1 month ago I had a short but clear dream. I dreamed that Steve Jobs died and that I asked him to catch my uncle up on the last 17 years of technology - or at least the bits I'd missed in my letters. Uncle Geoff is the man who told me at 10 years old (in 1985, 9 years before Photoshop) that one day I'd be able to draw on a computer - that simple idea inspired my career, just like the simple ideas from Steve inspired millions of careers.

Geoff died from cancer in 1994 - the first graphical browser interface had just been released, the Internet was taking off, I was graduating from high school - and he had just turned 27.

I've been writing a book ever since ... a series of letters to Geoff. Inspired by milestones in technology where, as a kid and teenager I would have told him in person and he would respond with his technological imaginary - the utopian ideas of where he saw that technology fitting into our lives in the future. He was practical where I was fanciful, but the older I get the more unfair it seems that he didn't get to see what we imagined and to complete our 'maybe one day we will be able to ....' sentences. I feel responsible for telling him, because this was his thing - he helped me find this path, but he's never seen me design, correct photos or build a web page. He should be here to see what he imagined - and that he was wrong about the CD being forever!

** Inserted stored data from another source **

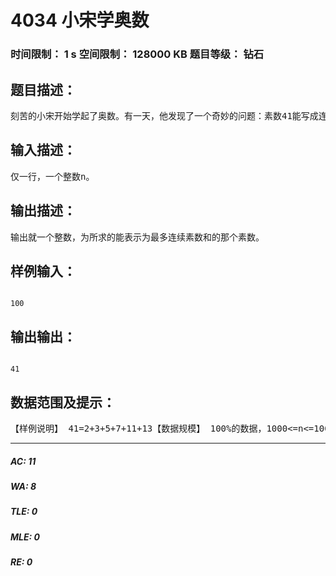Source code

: # 4034 小宋学奥数   
### 时间限制： 1 s     空间限制： 128000 KB     题目等级： 钻石  
## 题目描述：  

<pre>
刻苦的小宋开始学起了奥数。有一天，他发现了一个奇妙的问题：素数41能写成连续6个素数之和：41=2+3+5+7+11+13。现在小宋想要求n以内的素数中，能表示为最多连续素数之和的那个数。如果有多个答案，请告诉小宋最大的那个素数。
</pre>
  
  
## 输入描述：  

<pre>
仅一行，一个整数n。
</pre>
  
  
## 输出描述：  

<pre>
输出就一个整数，为所求的能表示为最多连续素数和的那个素数。
</pre>
  
  
## 样例输入：  

<pre><code>
100
</code></pre>
  
  
## 输出输出：  

<pre><code>
41
</code></pre>
  
  
## 数据范围及提示：  

<pre>
【样例说明】 41=2+3+5+7+11+13【数据规模】 100%的数据，1000<=n<=1000000
</pre>
  
  
***  

##### AC: 11  
##### WA: 8  
##### TLE: 0  
##### MLE: 0  
##### RE: 0  
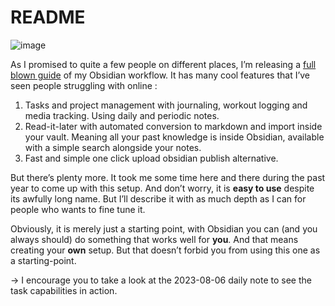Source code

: # README

![image](https://github.com/mathisgauthey/obsidian-workflow-template/assets/46576952/c2ecf1fa-2e4a-494c-a158-9b68a5c7a362)

As I promised to quite a few people on different places, I’m releasing a [full blown guide](https://mathisgauthey.github.io/my-complete-obsidian-workflow-to-manage-my-life/) of my Obsidian workflow. It has many cool features that I’ve seen people struggling with online :

1. Tasks and project management with journaling, workout logging and media tracking. Using daily and periodic notes.
2. Read-it-later with automated conversion to markdown and import inside your vault. Meaning all your past knowledge is inside Obsidian, available with a simple search alongside your notes.
3. Fast and simple one click upload obsidian publish alternative.

But there’s plenty more. It took me some time here and there during the past year to come up with this setup. And don’t worry, it is **easy to use** despite its awfully long name. But I’ll describe it with as much depth as I can for people who wants to fine tune it.

Obviously, it is merely just a starting point, with Obsidian you can (and you always should) do something that works well for **you**. And that means creating your **own** setup. But that doesn’t forbid you from using this one as a starting-point.

→ I encourage you to take a look at the 2023-08-06 daily note to see the task capabilities in action.
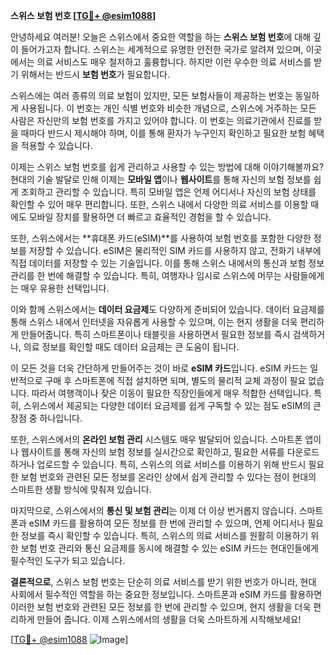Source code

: **스위스 보험 번호 [[TG💪+ @esim1088](https://t.me/s/esim1088)]**

안녕하세요 여러분! 오늘은 스위스에서 중요한 역할을 하는 **스위스 보험 번호**에 대해 깊이 들어가고자 합니다. 스위스는 세계적으로 유명한 안전한 국가로 알려져 있으며, 이곳에서는 의료 서비스도 매우 철저하고 훌륭합니다. 하지만 이런 우수한 의료 서비스를 받기 위해서는 반드시 **보험 번호**가 필요합니다.

스위스에는 여러 종류의 의료 보험이 있지만, 모든 보험사들이 제공하는 번호는 동일하게 사용됩니다. 이 번호는 개인 식별 번호와 비슷한 개념으로, 스위스에 거주하는 모든 사람은 자신만의 보험 번호를 가지고 있어야 합니다. 이 번호는 의료기관에서 진료를 받을 때마다 반드시 제시해야 하며, 이를 통해 환자가 누구인지 확인하고 필요한 보험 혜택을 적용할 수 있습니다.

이제는 스위스 보험 번호를 쉽게 관리하고 사용할 수 있는 방법에 대해 이야기해볼까요? 현대의 기술 발달로 인해 이제는 **모바일 앱**이나 **웹사이트**를 통해 자신의 보험 정보를 쉽게 조회하고 관리할 수 있습니다. 특히 모바일 앱은 언제 어디서나 자신의 보험 상태를 확인할 수 있어 매우 편리합니다. 또한, 스위스 내에서 다양한 의료 서비스를 이용할 때에도 모바일 장치를 활용하면 더 빠르고 효율적인 경험을 할 수 있습니다.

또한, 스위스에서는 **휴대폰 카드(eSIM)**를 사용하여 보험 번호를 포함한 다양한 정보를 저장할 수 있습니다. eSIM은 물리적인 SIM 카드를 사용하지 않고, 전화기 내부에 직접 데이터를 저장할 수 있는 기술입니다. 이를 통해 스위스 내에서의 통신과 보험 정보 관리를 한 번에 해결할 수 있습니다. 특히, 여행자나 임시로 스위스에 머무는 사람들에게는 매우 유용한 선택입니다.

이와 함께 스위스에서는 **데이터 요금제**도 다양하게 준비되어 있습니다. 데이터 요금제를 통해 스위스 내에서 인터넷을 자유롭게 사용할 수 있으며, 이는 현지 생활을 더욱 편리하게 만들어줍니다. 특히 스마트폰이나 태블릿을 사용하면서 필요한 정보를 즉시 검색하거나, 의료 정보를 확인할 때도 데이터 요금제는 큰 도움이 됩니다.

이 모든 것을 더욱 간단하게 만들어주는 것이 바로 **eSIM 카드**입니다. eSIM 카드는 일반적으로 구매 후 스마트폰에 직접 설치하면 되며, 별도의 물리적 교체 과정이 필요 없습니다. 따라서 여행객이나 잦은 이동이 필요한 직장인들에게 매우 적합한 선택입니다. 특히, 스위스에서 제공되는 다양한 데이터 요금제를 쉽게 구독할 수 있는 점도 eSIM의 큰 장점 중 하나입니다.

또한, 스위스에서의 **온라인 보험 관리** 시스템도 매우 발달되어 있습니다. 스마트폰 앱이나 웹사이트를 통해 자신의 보험 정보를 실시간으로 확인하고, 필요한 서류를 다운로드하거나 업로드할 수 있습니다. 특히, 스위스의 의료 서비스를 이용하기 위해 반드시 필요한 보험 번호와 관련된 모든 정보를 온라인 상에서 쉽게 관리할 수 있다는 점이 현대의 스마트한 생활 방식에 맞춰져 있습니다.

마지막으로, 스위스에서의 **통신 및 보험 관리**는 이제 더 이상 번거롭지 않습니다. 스마트폰과 eSIM 카드를 활용하여 모든 정보를 한 번에 관리할 수 있으며, 언제 어디서나 필요한 정보를 즉시 확인할 수 있습니다. 특히, 스위스의 의료 서비스를 원활히 이용하기 위한 보험 번호 관리와 통신 요금제를 동시에 해결할 수 있는 eSIM 카드는 현대인들에게 필수적인 도구가 되고 있습니다.

**결론적으로**, 스위스 보험 번호는 단순히 의료 서비스를 받기 위한 번호가 아니라, 현대 사회에서 필수적인 역할을 하는 중요한 정보입니다. 스마트폰과 eSIM 카드를 활용하면 이러한 보험 번호와 관련된 모든 정보를 한 번에 관리할 수 있으며, 현지 생활을 더욱 편리하게 만들어 줍니다. 이제 스위스에서의 생활을 더욱 스마트하게 시작해보세요!

[[TG💪+ @esim1088](https://t.me/s/esim1088) ![Image](https://i.postimg.cc/Y0z9fWf4/image.png)]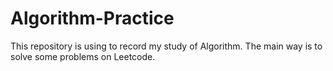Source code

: # Algorithm-Practice
This repository is using to record my study of Algorithm. The main way is to solve some problems on Leetcode.
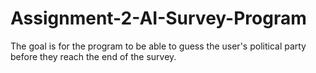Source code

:# Assignment-2-AI-Survey-Program
The goal is for the program to be able to guess the user's political party before they reach the end of the survey.
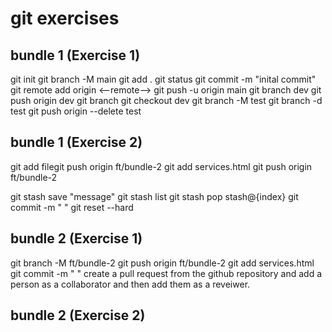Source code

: # git exercises

## bundle 1 (Exercise 1)
git init
git branch -M main
git add .
git status
git commit -m "inital commit"
git remote add origin <--remote-->
git push -u origin main
git branch dev
git push origin dev
git branch
git checkout dev
git branch -M test
git branch -d test
git push origin --delete test


## bundle 1 (Exercise 2)
git add filegit push origin ft/bundle-2
git add services.html
git push origin ft/bundle-2

git stash save "message"
git stash list 
git stash pop stash@{index}
git commit -m " "
git reset --hard 

## bundle 2 (Exercise 1)
git branch -M ft/bundle-2
git push origin ft/bundle-2
git add services.html
git commit -m " "
create a pull request from the github repository and add a person as a collaborator and then add them as a reveiwer.

## bundle 2 (Exercise 2)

If he was here, his Facebook wall may have been the first I posted on this morning ...

Geoff knew about death. While Geoff studied and grew up, his mother died slowly over 14 years as cancer ate her body away. When he was diagnosed with an aggressive and rare form of testicular cancer he was more frightened of becoming a burden than of death. 8 months later, less than the time it takes for a new baby to grow, he fell asleep on his couch in his sun room to the haunting sax of Dire Straights - half an hour before I arrived to say goodbye.

Geoff gave me an amazing gift, the ability to live every day as if it might be my last.

Steve Jobs, a man who is known to all of us - unlike my humble, unknown Uncle Geoff - has given you the same gift ... all you have to do is listen.



Transcript: "When I was 17, I read a quote that went something like: "If you live each day as if it was your last, someday you'll most certainly be right." It made an impression on me, and since then, for the past 33 years, I have looked in the mirror every morning and asked myself: "If today were the last day of my life, would I want to do what I am about to do today?" And whenever the answer has been "No" for too many days in a row, I know I need to change something.
Remembering that I'll be dead soon is the most important tool I've ever encountered to help me make the big choices in life. Because almost everything — all external expectations, all pride, all fear of embarrassment or failure - these things just fall away in the face of death, leaving only what is truly important. Remembering that you are going to die is the best way I know to avoid the trap of thinking you have something to lose. You are already naked. There is no reason not to follow your heart.


In the words of Buzz Lightyear, another technological miracle inspired by Steve Jobs ....

To Infinity And Beyond.

So Steve, if you want an audience in 'heaven' to tell your life story, look for Geoff - he'll be the geeky one in the front row.